| As I see it there are three components of software supply chain security: - is this actually the binary that comes from that code? - is that code trustworthy? - is this binary trustworthy? Nix focuses on the first. If you can solve that problem, there's still nothing preventing bad guys from publishing malicious code, or from distributing malicious binaries which did not actually come from the code that they claim to, but it forces them to act in the open where they're more likely to get caught--anybody can verify that the correspondence between code and binary doesn't hold. So if you're worried that one dark day, `curl whoever.com/whatever.sh | bash` will suddenly contain malware when it didn't before, using nix instead will protect you... until you manually approve the malicious update. It's up to you to come up with reasons why you should or shouldn't do that, but at least there will be a commit in your code where things went bad. If you're wondering whether whatever.sh is safe in the first place, and you want some council of elders to pinky promise that it's safe to run, then I don't think the nix ecosystem has much to offer you. Personally, I think that solving the latter problems without a robust solution to the first problem is sort of a band-aid solution.

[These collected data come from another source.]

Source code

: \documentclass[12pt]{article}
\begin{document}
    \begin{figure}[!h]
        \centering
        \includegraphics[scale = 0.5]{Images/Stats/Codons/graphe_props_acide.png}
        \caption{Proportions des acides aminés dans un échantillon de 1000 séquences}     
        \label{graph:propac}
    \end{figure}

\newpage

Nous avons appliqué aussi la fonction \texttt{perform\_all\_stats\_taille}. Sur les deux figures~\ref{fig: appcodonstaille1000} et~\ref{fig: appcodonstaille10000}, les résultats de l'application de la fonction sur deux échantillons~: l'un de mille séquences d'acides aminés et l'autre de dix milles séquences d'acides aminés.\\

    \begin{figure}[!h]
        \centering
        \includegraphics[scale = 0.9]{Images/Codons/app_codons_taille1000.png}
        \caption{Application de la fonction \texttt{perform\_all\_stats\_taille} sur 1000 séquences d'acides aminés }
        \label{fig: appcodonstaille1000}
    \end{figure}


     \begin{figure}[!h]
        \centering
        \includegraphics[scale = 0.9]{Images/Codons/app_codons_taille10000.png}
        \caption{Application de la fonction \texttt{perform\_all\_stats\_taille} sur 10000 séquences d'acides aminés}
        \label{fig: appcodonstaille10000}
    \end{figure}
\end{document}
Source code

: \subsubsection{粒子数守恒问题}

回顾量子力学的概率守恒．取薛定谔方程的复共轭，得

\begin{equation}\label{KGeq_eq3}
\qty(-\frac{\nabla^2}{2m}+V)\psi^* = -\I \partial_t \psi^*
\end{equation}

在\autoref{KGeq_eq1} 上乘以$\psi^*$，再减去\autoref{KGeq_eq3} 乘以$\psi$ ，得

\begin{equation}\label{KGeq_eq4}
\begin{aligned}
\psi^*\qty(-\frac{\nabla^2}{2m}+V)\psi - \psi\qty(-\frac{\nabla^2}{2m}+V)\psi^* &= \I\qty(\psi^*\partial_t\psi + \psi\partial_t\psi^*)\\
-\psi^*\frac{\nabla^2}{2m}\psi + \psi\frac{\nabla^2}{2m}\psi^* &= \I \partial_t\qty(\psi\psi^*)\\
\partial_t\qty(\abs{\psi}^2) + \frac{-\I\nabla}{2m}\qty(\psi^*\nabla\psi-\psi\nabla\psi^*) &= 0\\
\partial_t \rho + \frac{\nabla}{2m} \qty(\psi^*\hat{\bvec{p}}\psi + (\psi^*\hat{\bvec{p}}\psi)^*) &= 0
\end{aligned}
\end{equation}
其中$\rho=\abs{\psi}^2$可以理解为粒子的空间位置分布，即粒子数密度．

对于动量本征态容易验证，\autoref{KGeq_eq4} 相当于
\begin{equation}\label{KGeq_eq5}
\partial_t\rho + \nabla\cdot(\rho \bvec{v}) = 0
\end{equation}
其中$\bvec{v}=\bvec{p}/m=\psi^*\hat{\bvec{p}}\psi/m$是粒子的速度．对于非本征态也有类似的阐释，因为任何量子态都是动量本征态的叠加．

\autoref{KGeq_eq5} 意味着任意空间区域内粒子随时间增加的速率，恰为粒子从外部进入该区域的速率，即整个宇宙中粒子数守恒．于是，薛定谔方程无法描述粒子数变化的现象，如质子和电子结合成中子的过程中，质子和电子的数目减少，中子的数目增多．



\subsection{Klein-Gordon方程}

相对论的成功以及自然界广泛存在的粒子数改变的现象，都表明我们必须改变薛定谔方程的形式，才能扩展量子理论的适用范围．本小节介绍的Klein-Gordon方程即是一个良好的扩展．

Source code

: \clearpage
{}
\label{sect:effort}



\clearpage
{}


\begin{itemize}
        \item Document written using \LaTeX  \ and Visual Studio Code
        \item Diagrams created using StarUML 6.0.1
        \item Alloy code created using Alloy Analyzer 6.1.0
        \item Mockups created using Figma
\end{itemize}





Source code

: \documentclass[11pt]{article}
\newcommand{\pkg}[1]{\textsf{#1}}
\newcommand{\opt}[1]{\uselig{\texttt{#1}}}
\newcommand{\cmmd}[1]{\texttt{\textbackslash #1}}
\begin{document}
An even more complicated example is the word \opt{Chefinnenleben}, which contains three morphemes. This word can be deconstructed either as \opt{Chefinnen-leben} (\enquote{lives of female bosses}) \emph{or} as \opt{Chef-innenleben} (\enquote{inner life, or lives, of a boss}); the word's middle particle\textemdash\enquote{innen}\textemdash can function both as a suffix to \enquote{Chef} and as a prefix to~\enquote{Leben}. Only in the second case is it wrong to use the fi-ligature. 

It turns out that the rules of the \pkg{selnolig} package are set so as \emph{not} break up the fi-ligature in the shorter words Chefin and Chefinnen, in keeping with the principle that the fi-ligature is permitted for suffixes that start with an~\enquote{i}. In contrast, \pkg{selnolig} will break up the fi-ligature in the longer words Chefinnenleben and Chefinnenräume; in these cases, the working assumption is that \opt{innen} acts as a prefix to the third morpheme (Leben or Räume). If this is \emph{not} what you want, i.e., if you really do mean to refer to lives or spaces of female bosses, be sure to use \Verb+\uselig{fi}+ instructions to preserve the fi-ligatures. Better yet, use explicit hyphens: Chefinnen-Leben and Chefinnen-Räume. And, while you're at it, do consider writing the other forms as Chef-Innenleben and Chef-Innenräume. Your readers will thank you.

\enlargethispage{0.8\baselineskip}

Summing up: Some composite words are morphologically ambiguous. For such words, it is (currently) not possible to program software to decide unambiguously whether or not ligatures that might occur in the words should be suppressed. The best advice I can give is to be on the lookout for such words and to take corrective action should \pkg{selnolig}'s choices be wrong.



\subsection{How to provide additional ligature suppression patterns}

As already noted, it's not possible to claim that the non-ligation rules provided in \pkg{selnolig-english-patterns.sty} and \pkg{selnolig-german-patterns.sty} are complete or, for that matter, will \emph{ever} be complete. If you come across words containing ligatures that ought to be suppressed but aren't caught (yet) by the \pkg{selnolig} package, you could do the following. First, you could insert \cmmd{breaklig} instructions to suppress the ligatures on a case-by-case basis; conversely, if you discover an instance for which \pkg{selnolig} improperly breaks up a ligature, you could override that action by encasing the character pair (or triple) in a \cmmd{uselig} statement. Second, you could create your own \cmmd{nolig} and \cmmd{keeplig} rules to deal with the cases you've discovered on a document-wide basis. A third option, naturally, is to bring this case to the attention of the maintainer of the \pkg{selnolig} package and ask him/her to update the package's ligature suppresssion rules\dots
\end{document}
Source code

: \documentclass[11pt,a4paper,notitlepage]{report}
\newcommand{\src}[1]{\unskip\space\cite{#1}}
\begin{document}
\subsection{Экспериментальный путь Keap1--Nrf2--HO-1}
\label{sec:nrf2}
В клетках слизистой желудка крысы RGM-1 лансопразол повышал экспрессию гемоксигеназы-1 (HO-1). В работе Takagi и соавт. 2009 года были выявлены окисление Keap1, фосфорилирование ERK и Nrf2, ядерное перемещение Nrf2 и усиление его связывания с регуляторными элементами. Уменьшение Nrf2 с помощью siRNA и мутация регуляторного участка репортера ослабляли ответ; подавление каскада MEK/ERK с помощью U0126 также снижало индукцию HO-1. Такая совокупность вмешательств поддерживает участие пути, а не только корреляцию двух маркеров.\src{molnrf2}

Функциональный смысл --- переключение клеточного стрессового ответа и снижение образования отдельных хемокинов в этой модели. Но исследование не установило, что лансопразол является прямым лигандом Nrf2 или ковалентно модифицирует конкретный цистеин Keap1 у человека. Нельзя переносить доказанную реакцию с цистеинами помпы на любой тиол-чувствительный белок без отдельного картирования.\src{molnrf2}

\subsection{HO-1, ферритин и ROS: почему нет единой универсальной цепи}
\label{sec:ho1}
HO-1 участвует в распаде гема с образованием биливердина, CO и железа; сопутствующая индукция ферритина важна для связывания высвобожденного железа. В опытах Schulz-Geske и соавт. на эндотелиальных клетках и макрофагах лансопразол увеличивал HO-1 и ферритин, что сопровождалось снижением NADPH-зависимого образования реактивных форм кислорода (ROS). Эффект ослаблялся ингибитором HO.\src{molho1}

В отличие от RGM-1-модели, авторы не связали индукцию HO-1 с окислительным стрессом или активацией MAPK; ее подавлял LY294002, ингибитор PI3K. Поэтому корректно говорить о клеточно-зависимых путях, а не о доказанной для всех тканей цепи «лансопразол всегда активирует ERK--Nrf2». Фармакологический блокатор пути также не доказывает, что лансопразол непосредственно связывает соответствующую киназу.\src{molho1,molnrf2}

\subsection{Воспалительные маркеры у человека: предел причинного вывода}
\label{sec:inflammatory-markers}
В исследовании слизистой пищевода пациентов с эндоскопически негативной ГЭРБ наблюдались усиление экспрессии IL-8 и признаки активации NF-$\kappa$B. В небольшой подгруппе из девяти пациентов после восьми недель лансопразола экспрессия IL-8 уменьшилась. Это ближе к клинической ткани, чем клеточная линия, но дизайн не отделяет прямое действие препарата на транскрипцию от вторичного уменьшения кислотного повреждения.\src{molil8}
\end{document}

So I'm a big fan of the nix approach to supply chain security, but it's important to be aware of what you're not getting, which is a promise that any bits are trustworthy in the first place. |
I agree even with the following paragraph in principle:
"If you're wondering whether whatever.sh is safe in the first place, and you want some council of elders to pinky promise that it's safe to run, then I don't think the nix ecosystem has much to offer you."
For me it is not so much about what the council of elders says, but more about when FAANG and Co. are OK to run a binary I think needn't worry about the rest. Or to think this further, they should care more about Nix than I should.